By ROY W. HARRIS
Every year Memorial Day weekend officially kicks off one of the most looked forward to times of the year – SUMMER. Nature moves into high gear with greening lawns, leafing trees and exploding color of flowering mosaics that only the fingers of God could create. This year’s announcement of impending summer brought with it something else, the arrival of an unusual insect known as the Cicada. Cicadas are not new to those of us who’ve been around middle Tennessee for more than a dozen years but to others they are strange creatures that look like a cross between a dragonfly and a grasshopper who lost his back legs.
Only the good Lord knows the reason and purpose of the Cicadas. Their lives seem to be characterized by little purpose, enjoyment or fulfillment. They come from nowhere, stick around for a few weeks, eat, breed, crawl back into the ground and are not heard from for another thirteen years.
Why mention Cicadas? Maybe there are lessons we can learn from the Cicada.
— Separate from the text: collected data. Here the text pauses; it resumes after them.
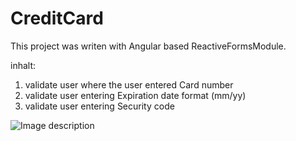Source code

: # CreditCard

This project was writen with Angular based ReactiveFormsModule.

inhalt:
1. validate user where the user entered Card number
2. validate user entering Expiration date format (mm/yy)
3. validate user entering Security code


![Image description](http://www.unklick.de/images/credit_card.jpg)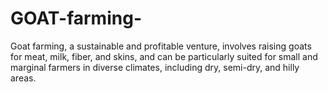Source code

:# GOAT-farming-
Goat farming, a sustainable and profitable venture, involves raising goats for meat, milk, fiber, and skins, and can be particularly suited for small and marginal farmers in diverse climates, including dry, semi-dry, and hilly areas.
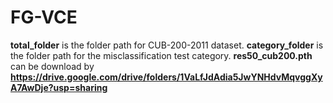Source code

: # FG-VCE
**total_folder** is the folder path for CUB-200-2011 dataset.
**category_folder** is the folder path for the misclassification test category.
**res50_cub200.pth** can be download by **https://drive.google.com/drive/folders/1VaLfJdAdia5JwYNHdvMqvggXyA7AwDje?usp=sharing**
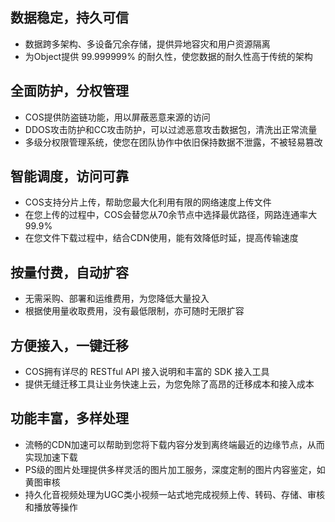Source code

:## 数据稳定，持久可信

- 数据跨多架构、多设备冗余存储，提供异地容灾和用户资源隔离
- 为Object提供 99.999999% 的耐久性，使您数据的耐久性高于传统的架构

## 全面防护，分权管理
- COS提供防盗链功能，用以屏蔽恶意来源的访问
- DDOS攻击防护和CC攻击防护，可以过滤恶意攻击数据包，清洗出正常流量
- 多级分权限管理系统，使您在团队协作中依旧保持数据不泄露，不被轻易篡改

## 智能调度，访问可靠
- COS支持分片上传，帮助您最大化利用有限的网络速度上传文件
- 在您上传的过程中，COS会替您从70余节点中选择最优路径，网路连通率大99.9%
- 在您文件下载过程中，结合CDN使用，能有效降低时延，提高传输速度

## 按量付费，自动扩容

- 无需采购、部署和运维费用，为您降低大量投入
- 根据使用量收取费用，没有最低限制，亦可随时无限扩容


## 方便接入，一键迁移

- COS拥有详尽的 RESTful API 接入说明和丰富的 SDK 接入工具
- 提供无缝迁移工具让业务快速上云，为您免除了高昂的迁移成本和接入成本

## 功能丰富，多样处理

- 流畅的CDN加速可以帮助到您将下载内容分发到离终端最近的边缘节点，从而实现加速下载
- PS级的图片处理提供多样灵活的图片加工服务，深度定制的图片内容鉴定，如黄图审核
- 持久化音视频处理为UGC类小视频一站式地完成视频上传、转码、存储、审核和播放等操作

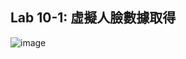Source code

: ## Lab 10-1: 虛擬人臉數據取得

![image](https://user-images.githubusercontent.com/100060507/205476482-1126bea0-2f1e-4547-8c04-55cc3b43d7b5.png)

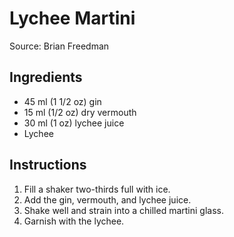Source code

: # Lychee Martini #

Source: Brian Freedman

## Ingredients ##
* 45 ml (1 1/2 oz) gin
* 15 ml (1/2 oz) dry vermouth
* 30 ml (1 oz) lychee juice
* Lychee

## Instructions ##
1. Fill a shaker two-thirds full with ice.
1. Add the gin, vermouth, and lychee juice.
1. Shake well and strain into a chilled martini glass.
1. Garnish with the lychee.
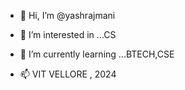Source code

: - 👋 Hi, I’m @yashrajmani
- 👀 I’m interested in ...CS
- 🌱 I’m currently learning ...BTECH,CSE

- 📫 VIT VELLORE , 2024

<!---
yashrajmani/yashrajmani is a ✨ special ✨ repository because its `README.md` (this file) appears on your GitHub profile.
You can click the Preview link to take a look at your changes.
--->
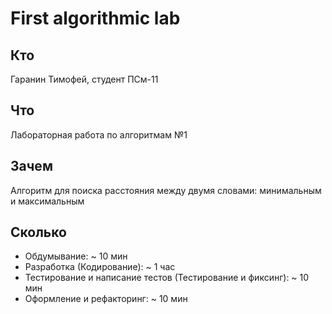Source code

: # First algorithmic lab

## Кто
Гаранин Тимофей, студент ПСм-11

## Что
Лабораторная работа по алгоритмам №1

## Зачем
Алгоритм для поиска расстояния между двумя словами: минимальным и максимальным

## Сколько
* Обдумывание: ~ 10 мин
* Разработка (Кодирование): ~ 1 час
* Тестирование и написание тестов (Тестирование и фиксинг): ~ 10 мин
* Оформление и рефакторинг: ~ 10 мин
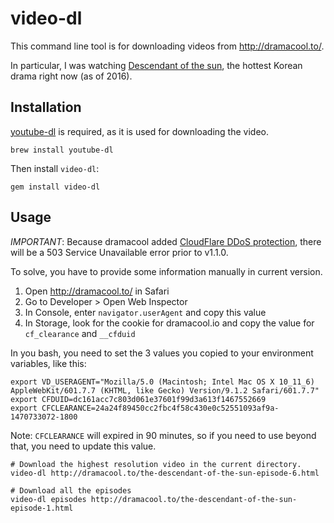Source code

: # video-dl

This command line tool is for downloading videos from http://dramacool.to/.

In particular, I was watching [Descendant of the sun](http://dramacool.to/the-descendant-of-the-sun-episode-1.html), the hottest Korean drama right now (as of 2016).

## Installation

[youtube-dl](https://github.com/rg3/youtube-dl) is required, as it is used for downloading the video.

    brew install youtube-dl

Then install `video-dl`:

    gem install video-dl


## Usage

_IMPORTANT_: Because dramacool added [CloudFlare DDoS protection](http://superuser.com/questions/888507/problems-with-wget-to-a-cloudflare-hosted-site-503-service-unavailable/888523), there will be a 503 Service Unavailable error prior to v1.1.0.

To solve, you have to provide some information manually in current version.

1. Open http://dramacool.to/ in Safari
2. Go to Developer > Open Web Inspector
3. In Console, enter `navigator.userAgent` and copy this value
4. In Storage, look for the cookie for dramacool.io and copy the value for `cf_clearance` and `__cfduid`

In you bash, you need to set the 3 values you copied to your environment variables, like this:

    export VD_USERAGENT="Mozilla/5.0 (Macintosh; Intel Mac OS X 10_11_6) AppleWebKit/601.7.7 (KHTML, like Gecko) Version/9.1.2 Safari/601.7.7"
    export CFDUID=dc161acc7c803d061e37601f99d3a613f1467552669
    export CFCLEARANCE=24a24f89450cc2fbc4f58c430e0c52551093af9a-1470733072-1800

Note: `CFCLEARANCE` will expired in 90 minutes, so if you need to use beyond that, you need to update this value.

    # Download the highest resolution video in the current directory.
    video-dl http://dramacool.to/the-descendant-of-the-sun-episode-6.html

    # Download all the episodes
    video-dl episodes http://dramacool.to/the-descendant-of-the-sun-episode-1.html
Let’s give it a shot – “Lessons from the Cicadas”.
Lesson #1. Life is short. The Cicada is on this earth for a short period of time. The scriptures tell us that most people are lucky if they live to be 70 and doubly so if they reach 80. The years quickly pass and like the Cicada, we fly away. According to 2011 U.S. statistics, life expectancy for the average American is 78.3 years. Isn’t it amazing that something written thousands of years ago is still accurate today. The scriptures also compare the length of life to a vapor or wisp of steam. We seem to suddenly appear on this earth, and just as quickly disappear and are gone. Our time on earth is short. We should make our lives count for worthwhile things which have eternal value.
Lesson #2. Life has purpose. For the life of me I cannot find a reason for the existence of the Cicada. Even though it may be hidden from us, God has purpose in everything He does, and He has a purpose and reason for the clockwork like 13-year arrival of the Cicada. The scriptures remind us that every human being is uniquely created by God and his or her clock-like arrival on this earth is an appointment with destiny prearranged by God Himself. Others may never know, and we may never fully understand what our purpose is, but we can rest in the assurance that God has a pre-designed plan for each of us.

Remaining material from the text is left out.